BEGIN

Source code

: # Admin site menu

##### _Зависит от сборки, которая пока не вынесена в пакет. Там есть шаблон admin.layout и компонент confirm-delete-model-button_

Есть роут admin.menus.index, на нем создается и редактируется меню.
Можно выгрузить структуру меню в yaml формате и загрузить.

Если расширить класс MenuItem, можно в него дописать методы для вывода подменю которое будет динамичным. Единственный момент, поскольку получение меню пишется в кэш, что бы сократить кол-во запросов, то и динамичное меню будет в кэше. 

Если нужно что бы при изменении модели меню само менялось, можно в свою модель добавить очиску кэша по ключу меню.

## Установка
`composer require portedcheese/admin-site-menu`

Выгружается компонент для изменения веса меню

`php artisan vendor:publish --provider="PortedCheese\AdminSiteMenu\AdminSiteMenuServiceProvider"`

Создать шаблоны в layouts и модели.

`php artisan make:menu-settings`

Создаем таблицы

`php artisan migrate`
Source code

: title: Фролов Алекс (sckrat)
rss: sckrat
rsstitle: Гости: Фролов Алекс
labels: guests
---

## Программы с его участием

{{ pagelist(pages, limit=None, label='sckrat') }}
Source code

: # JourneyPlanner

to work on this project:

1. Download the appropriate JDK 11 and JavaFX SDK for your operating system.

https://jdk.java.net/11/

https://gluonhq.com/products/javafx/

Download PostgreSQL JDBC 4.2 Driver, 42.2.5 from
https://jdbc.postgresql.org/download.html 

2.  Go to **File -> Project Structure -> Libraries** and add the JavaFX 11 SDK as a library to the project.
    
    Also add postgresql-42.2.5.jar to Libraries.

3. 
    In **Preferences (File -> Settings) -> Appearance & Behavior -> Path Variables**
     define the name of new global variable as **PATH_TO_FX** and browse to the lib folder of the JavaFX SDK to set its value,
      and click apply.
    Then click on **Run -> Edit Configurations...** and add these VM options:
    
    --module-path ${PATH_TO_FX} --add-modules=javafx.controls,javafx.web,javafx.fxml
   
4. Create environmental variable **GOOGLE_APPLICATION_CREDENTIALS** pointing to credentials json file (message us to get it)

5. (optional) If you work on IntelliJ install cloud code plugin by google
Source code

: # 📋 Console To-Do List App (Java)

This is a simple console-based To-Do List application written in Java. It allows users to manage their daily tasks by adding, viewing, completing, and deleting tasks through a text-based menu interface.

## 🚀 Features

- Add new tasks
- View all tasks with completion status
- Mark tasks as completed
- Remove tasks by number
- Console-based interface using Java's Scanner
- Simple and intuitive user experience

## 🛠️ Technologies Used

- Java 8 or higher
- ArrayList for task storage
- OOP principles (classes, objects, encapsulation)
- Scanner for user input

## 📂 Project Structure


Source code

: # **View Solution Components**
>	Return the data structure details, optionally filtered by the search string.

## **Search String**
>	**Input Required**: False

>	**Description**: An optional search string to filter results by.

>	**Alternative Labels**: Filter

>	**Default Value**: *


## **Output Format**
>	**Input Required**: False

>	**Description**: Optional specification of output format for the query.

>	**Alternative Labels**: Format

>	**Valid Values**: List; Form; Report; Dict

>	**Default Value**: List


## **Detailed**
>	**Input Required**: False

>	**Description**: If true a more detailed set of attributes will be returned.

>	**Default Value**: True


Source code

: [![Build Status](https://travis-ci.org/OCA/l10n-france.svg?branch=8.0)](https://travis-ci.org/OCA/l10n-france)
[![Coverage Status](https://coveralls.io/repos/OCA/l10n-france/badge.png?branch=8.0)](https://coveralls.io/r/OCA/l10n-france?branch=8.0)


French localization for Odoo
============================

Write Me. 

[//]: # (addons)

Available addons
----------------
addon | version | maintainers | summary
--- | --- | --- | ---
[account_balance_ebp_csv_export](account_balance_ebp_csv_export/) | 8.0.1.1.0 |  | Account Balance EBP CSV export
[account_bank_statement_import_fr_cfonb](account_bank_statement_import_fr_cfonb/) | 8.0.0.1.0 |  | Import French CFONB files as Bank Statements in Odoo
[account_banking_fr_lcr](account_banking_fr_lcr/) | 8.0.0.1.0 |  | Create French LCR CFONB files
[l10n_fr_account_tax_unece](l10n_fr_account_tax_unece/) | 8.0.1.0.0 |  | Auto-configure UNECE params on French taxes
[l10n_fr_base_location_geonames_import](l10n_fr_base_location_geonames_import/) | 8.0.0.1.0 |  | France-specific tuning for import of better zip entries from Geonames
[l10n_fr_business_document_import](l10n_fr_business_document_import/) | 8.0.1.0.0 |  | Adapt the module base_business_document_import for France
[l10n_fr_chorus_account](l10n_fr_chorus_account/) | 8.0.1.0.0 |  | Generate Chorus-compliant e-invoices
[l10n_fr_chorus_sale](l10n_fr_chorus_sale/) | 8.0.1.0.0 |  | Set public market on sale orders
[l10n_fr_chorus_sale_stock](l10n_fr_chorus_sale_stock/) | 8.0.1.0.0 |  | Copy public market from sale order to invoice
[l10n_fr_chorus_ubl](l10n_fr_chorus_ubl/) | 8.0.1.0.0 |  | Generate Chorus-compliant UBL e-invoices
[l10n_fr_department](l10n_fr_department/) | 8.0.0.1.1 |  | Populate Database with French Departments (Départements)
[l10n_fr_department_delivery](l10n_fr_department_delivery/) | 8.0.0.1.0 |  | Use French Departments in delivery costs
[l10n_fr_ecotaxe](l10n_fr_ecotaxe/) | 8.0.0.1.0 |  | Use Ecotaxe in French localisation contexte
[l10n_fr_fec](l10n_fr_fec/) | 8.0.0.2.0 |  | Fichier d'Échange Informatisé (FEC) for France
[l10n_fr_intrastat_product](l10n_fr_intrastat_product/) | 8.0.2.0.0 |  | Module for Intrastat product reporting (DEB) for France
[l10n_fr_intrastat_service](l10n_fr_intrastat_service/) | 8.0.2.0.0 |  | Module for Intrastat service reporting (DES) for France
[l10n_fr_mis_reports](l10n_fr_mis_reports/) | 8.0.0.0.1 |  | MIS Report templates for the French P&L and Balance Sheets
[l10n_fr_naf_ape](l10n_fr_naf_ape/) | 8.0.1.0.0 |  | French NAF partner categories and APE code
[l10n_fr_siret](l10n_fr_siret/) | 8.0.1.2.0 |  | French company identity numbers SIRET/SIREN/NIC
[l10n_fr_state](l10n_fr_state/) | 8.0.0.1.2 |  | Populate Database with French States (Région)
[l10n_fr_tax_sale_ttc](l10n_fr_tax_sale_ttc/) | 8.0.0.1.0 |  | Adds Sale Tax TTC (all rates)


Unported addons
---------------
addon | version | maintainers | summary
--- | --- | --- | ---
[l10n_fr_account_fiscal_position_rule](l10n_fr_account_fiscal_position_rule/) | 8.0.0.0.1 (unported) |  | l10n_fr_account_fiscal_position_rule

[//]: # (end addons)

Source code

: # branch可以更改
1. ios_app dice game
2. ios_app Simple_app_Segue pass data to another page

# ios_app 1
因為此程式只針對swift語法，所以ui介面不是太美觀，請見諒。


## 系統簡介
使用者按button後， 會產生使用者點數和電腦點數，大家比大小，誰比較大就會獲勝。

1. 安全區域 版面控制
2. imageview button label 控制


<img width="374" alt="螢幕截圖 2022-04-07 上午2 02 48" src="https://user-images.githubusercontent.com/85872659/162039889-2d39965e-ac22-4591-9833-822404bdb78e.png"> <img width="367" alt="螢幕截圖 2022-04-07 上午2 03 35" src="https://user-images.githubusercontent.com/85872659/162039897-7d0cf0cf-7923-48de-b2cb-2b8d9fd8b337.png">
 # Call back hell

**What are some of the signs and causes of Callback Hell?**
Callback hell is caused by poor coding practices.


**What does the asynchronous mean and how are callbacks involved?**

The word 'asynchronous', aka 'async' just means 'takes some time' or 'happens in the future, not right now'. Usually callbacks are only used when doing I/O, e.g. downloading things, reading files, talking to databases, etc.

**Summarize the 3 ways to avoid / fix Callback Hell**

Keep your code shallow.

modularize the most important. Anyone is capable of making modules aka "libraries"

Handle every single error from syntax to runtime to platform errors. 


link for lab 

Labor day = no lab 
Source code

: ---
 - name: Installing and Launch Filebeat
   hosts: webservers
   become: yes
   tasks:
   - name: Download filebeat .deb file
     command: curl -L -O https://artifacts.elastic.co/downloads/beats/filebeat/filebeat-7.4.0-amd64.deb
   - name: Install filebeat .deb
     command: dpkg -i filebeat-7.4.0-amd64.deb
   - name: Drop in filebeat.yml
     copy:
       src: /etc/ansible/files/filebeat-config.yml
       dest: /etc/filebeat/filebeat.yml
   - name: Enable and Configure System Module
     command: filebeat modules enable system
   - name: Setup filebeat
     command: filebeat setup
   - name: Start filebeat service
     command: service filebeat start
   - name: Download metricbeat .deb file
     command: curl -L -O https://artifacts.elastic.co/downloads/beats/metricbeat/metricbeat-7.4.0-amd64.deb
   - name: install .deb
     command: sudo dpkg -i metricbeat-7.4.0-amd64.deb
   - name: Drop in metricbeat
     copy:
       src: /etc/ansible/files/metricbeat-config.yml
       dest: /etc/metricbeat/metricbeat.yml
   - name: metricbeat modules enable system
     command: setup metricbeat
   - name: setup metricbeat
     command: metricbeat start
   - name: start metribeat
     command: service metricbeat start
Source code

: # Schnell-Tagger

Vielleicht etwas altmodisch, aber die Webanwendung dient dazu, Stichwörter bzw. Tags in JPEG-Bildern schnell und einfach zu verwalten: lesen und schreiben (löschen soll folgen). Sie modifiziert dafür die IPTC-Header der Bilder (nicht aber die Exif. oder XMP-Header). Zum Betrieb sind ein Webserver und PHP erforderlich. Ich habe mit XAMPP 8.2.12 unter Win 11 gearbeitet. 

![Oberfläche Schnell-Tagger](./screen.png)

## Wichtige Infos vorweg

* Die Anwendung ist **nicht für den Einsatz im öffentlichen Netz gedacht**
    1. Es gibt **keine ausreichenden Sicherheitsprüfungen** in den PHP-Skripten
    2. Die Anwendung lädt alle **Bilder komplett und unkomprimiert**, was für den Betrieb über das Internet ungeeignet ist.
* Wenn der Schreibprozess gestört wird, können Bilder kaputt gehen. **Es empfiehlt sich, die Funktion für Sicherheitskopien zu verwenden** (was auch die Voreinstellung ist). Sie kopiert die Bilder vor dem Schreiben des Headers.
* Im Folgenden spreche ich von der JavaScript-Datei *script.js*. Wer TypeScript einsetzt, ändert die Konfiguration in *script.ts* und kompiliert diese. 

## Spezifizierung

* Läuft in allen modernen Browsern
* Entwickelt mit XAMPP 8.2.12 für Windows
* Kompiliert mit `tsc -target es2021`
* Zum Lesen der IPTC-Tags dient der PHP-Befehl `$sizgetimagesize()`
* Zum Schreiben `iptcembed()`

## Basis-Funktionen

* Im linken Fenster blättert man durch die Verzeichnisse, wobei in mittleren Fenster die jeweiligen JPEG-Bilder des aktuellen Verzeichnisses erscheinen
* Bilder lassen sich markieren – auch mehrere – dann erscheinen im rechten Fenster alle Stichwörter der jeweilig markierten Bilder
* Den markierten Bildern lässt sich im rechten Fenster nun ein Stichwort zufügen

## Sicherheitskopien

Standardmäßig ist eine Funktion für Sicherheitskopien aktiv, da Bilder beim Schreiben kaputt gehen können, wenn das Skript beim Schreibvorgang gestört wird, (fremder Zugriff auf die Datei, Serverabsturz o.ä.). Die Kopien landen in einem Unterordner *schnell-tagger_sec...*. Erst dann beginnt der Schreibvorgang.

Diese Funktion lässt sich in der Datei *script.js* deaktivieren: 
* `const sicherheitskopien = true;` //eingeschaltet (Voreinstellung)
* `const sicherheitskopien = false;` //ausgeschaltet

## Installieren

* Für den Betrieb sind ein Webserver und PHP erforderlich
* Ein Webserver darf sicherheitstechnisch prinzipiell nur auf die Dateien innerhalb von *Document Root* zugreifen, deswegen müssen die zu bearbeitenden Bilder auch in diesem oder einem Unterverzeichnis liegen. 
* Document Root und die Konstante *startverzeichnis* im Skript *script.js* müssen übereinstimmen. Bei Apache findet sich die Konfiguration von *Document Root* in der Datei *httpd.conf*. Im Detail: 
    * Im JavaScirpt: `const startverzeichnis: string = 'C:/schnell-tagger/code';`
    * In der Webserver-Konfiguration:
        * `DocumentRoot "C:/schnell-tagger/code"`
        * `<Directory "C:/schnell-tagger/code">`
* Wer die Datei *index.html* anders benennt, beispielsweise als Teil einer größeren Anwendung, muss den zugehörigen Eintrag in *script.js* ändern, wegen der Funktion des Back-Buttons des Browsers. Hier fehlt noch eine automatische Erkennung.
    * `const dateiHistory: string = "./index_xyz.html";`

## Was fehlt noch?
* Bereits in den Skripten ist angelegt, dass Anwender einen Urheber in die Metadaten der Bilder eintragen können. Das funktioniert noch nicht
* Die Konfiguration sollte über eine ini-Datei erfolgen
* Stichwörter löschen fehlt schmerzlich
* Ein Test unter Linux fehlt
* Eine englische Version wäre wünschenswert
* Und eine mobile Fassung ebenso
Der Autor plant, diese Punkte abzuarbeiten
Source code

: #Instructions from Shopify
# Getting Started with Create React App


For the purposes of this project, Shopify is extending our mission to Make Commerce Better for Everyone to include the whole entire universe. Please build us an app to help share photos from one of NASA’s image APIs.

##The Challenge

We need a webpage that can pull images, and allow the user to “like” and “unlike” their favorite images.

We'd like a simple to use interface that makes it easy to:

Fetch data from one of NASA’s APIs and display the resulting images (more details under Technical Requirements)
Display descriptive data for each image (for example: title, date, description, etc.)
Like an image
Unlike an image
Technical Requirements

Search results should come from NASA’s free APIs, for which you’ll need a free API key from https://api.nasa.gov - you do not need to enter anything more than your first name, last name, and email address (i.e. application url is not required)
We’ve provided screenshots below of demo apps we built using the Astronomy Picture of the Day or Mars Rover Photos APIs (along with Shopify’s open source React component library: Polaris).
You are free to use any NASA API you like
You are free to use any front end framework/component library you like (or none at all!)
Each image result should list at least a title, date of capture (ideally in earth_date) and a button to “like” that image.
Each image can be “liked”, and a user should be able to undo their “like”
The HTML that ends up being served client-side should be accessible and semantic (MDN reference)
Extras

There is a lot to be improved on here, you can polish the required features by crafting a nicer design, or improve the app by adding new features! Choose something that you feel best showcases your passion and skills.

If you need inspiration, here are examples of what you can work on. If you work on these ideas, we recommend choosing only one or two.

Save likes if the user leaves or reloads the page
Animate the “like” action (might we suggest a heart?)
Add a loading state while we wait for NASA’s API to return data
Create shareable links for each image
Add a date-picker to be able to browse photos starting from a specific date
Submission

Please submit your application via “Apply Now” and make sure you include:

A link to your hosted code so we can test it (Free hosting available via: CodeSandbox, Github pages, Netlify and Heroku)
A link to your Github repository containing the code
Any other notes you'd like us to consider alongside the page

END

■ What the task asks
The lines above, starting at the one with "EBP CSV export" and ending at the one with "on French taxes", are the only ones to return, exactly as written.

■ Your response
[account_balance_ebp_csv_export](account_balance_ebp_csv_export/) | 8.0.1.1.0 |  | Account Balance EBP CSV export
[account_bank_statement_import_fr_cfonb](account_bank_statement_import_fr_cfonb/) | 8.0.0.1.0 |  | Import French CFONB files as Bank Statements in Odoo
[account_banking_fr_lcr](account_banking_fr_lcr/) | 8.0.0.1.0 |  | Create French LCR CFONB files
[l10n_fr_account_tax_unece](l10n_fr_account_tax_unece/) | 8.0.1.0.0 |  | Auto-configure UNECE params on French taxes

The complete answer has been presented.